Malika hit the apex of her leap and came down on the wraith with a rapid sequence of punches. Her fists passed right through the glowing diaphanous wisps of its body, but her Soul Strike triggered shockwaves of force that shot right through the monster, ripping glowing ectoplasmic spirit essence out of its back in vortices and streaming trails.

The undead spirit howled and rounded on her; the cowering elves forgotten. Malika kicked it through the head, releasing the energy of her soul mana halfway in and the monster expired, all its substance draining out in a rush like a slashed wineskin.

Range is very good, Malika thought, reflecting on the surprising effects of her evolution: effects that would take far more than a single unexpected battle to fully master and incorporate. The three-foot base range granted to Healing Mantra and Soul Strike by The Diamond Edge of the Soul had grown to an almost seven-foot range due to the level her skills were currently at. This meant that she could punch clean through these banshees and ghosts, always hitting with the full force of her enhanced soul magic.
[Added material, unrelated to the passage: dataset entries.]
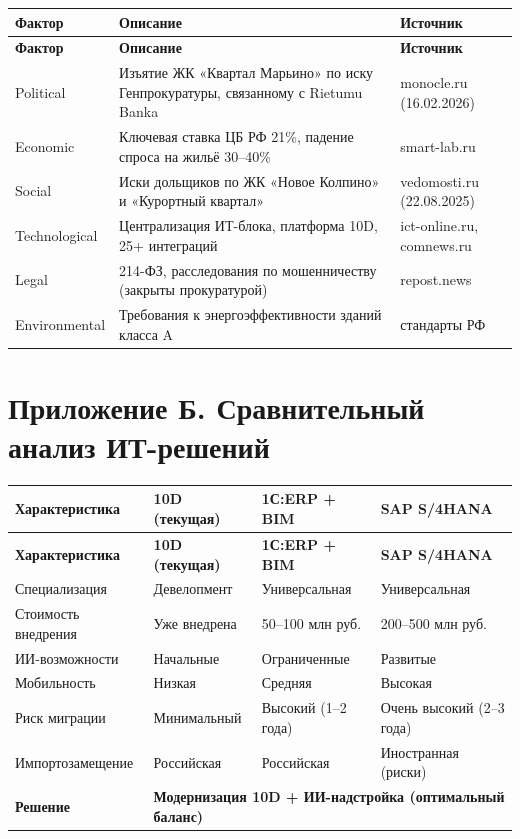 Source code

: \documentclass[12pt,a4paper]{article}
\begin{document}
\begin{longtable}{|p{25mm}|p{55mm}|p{60mm}|}
\hline
\rowcolor{samoletlight}
\textbf{Фактор} & \textbf{Описание} & \textbf{Источник} \\
\hline
\endfirsthead
\hline
\rowcolor{samoletlight}
\textbf{Фактор} & \textbf{Описание} & \textbf{Источник} \\
\hline
\endhead
Political & Изъятие ЖК «Квартал Марьино» по иску Генпрокуратуры, связанному с Rietumu Banka & monocle.ru (16.02.2026) \\
\hline
Economic & Ключевая ставка ЦБ РФ 21\%, падение спроса на жильё 30--40\% & smart-lab.ru \\
\hline
Social & Иски дольщиков по ЖК «Новое Колпино» и «Курортный квартал» & vedomosti.ru (22.08.2025) \\
\hline
Technological & Централизация ИТ-блока, платформа 10D, 25+ интеграций & ict-online.ru, comnews.ru \\
\hline
Legal & 214-ФЗ, расследования по мошенничеству (закрыты прокуратурой) & repost.news \\
\hline
Environmental & Требования к энергоэффективности зданий класса A & стандарты РФ \\
\hline
\end{longtable}

\section{Приложение Б. Сравнительный анализ ИТ-решений}

\begin{longtable}{|p{30mm}|p{35mm}|p{35mm}|p{35mm}|}
\hline
\rowcolor{samoletlight}
\textbf{Характеристика} & \textbf{10D (текущая)} & \textbf{1С:ERP + BIM} & \textbf{SAP S/4HANA} \\
\hline
\endfirsthead
\hline
\rowcolor{samoletlight}
\textbf{Характеристика} & \textbf{10D (текущая)} & \textbf{1С:ERP + BIM} & \textbf{SAP S/4HANA} \\
\hline
\endhead
Специализация & Девелопмент & Универсальная & Универсальная \\
\hline
Стоимость внедрения & Уже внедрена & 50--100 млн руб. & 200--500 млн руб. \\
\hline
ИИ-возможности & Начальные & Ограниченные & Развитые \\
\hline
Мобильность & Низкая & Средняя & Высокая \\
\hline
Риск миграции & Минимальный & Высокий (1--2 года) & Очень высокий (2--3 года) \\
\hline
Импортозамещение & Российская & Российская & Иностранная (риски) \\
\hline
\textbf{Решение} & \multicolumn{3}{l|}{\textbf{Модернизация 10D + ИИ-надстройка (оптимальный баланс)} } \\
\hline
\end{longtable}
\end{document}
As she studied the glowing remnants of the wraith dissipating, she pulsed her Healing Mantra through herself until she was topped up and then she pulsed some more, pushing the excess mana into the rippling wave that burst out of her and into the surrounding area. It was the now nearly forty-foot range on the area overheal that was making her task so much easier: she was granting Touch of Clarity to everyone near her without even needing to miss a punch during her fight: all she had to do was keep pulsing her heal through herself when she was at full health. On the forest floor below her, cowering elves recovered their wits and scrambled to their feet, their shaky gazes in ashen faces struggling to comprehend the calamity.

“That way, head to the glowing tree,” Malika shouted, giving the disoriented and confused victims a direction. But, as her gaze swept across the dying remains of Ciradyl, she saw hundreds, perhaps thousands of people still in dire peril, about to succumb to the corruption and flying undead.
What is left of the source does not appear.